Principle:Microsoft Onnxruntime Nodejs Session Creation
| Field | Value |
|---|---|
| Principle Name | Nodejs_Session_Creation |
| Overview | Asynchronous creation of an inference session in Node.js from an ONNX model file or buffer. |
| Category | API Doc |
| Domains | ML_Inference, JavaScript_Integration |
| Source Repository | microsoft/onnxruntime |
| Last Updated | 2026-02-10 |
Overview
Asynchronous creation of an inference session in Node.js from an ONNX model file or buffer. InferenceSession.create() is the entry point for loading an ONNX model and preparing it for inference in the Node.js runtime environment.
Description
InferenceSession.create() is an async factory method that loads an ONNX model and prepares it for inference. It supports loading from three different source types:
- File path (string): Loads the model directly from a file on disk.
- Uint8Array buffer: Loads the model from a Node.js Buffer or Uint8Array containing the serialized model bytes.
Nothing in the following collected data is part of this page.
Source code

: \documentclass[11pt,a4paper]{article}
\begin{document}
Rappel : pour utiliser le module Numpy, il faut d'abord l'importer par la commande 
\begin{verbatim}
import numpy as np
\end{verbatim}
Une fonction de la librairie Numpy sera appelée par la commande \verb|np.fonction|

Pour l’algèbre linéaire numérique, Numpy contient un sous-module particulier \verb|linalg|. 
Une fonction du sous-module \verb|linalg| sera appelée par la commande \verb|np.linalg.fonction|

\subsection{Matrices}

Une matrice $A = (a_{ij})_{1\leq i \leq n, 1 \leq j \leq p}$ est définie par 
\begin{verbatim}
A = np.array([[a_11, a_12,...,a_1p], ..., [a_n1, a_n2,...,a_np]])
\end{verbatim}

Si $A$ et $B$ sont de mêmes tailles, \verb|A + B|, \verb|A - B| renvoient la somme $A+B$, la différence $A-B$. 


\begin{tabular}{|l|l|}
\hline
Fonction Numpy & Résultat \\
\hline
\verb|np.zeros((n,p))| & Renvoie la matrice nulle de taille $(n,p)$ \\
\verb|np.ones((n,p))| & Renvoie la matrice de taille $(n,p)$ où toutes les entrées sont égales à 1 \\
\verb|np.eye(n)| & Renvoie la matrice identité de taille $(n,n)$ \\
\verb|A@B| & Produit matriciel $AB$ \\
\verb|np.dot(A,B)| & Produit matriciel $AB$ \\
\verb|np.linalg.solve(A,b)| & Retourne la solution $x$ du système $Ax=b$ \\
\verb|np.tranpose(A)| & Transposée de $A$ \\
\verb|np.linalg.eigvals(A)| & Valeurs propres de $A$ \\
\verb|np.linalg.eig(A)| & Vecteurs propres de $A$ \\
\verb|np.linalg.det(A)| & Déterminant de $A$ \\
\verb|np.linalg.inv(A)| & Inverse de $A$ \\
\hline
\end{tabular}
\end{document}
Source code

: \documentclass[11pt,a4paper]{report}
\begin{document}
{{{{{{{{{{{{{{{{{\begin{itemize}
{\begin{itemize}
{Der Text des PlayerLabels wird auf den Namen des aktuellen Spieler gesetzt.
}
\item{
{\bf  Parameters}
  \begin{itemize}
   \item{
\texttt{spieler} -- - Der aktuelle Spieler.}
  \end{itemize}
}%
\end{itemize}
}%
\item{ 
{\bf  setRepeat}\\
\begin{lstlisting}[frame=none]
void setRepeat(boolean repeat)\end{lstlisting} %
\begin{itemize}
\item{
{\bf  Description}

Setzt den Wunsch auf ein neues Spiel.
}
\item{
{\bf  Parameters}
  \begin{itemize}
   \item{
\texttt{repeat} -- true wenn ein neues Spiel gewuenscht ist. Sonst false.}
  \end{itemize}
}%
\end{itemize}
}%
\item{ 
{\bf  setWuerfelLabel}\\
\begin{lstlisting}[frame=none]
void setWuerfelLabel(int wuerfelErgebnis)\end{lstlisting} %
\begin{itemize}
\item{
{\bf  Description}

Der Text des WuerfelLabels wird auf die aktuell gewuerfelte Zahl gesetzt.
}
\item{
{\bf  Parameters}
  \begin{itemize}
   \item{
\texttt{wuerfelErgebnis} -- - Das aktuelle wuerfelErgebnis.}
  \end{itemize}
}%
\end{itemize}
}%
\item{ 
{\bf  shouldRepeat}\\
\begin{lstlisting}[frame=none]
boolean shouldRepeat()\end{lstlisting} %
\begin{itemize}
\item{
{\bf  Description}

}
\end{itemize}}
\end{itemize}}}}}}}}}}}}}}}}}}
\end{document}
- ArrayBuffer with offset/length: Loads the model from a raw ArrayBuffer with explicit byte offset and byte length parameters, useful when the model is embedded within a larger buffer.
Session options can be provided as an optional second argument to configure runtime behavior. The most commonly used option is intraOpNumThreads, which controls the number of threads used for parallelism within individual operators.
The factory method returns a Promise<InferenceSession> that resolves when the model has been fully loaded, parsed, and optimized. The resulting session object exposes the model's input and output metadata and provides the run() method for executing inference.
Theoretical Basis
The async creation pattern prevents blocking the Node.js event loop during model loading and graph optimization, which can be computationally expensive for large models. Node.js operates on a single-threaded event loop for JavaScript execution, so performing synchronous I/O or computation during model loading would block all other operations in the application.
By returning a Promise, the create() method allows the native ONNX Runtime to perform model loading, graph parsing, and graph optimization on background threads while the event loop remains responsive. This follows the established Node.js convention for async operations and integrates cleanly with async/await syntax.
The factory method pattern (static create() rather than a constructor) is used because JavaScript constructors cannot be asynchronous. This is a common design pattern in JavaScript APIs that require async initialization.
Usage
The session creation step requires a previously installed onnxruntime-node package. The created session is then used for all inference operations:
- Import the onnxruntime-node package.
- Call InferenceSession.create() with a model path or buffer.
- Optionally configure session options such as intraOpNumThreads.
- Await the returned Promise to get the initialized InferenceSession.
- Use the session for inference via session.run().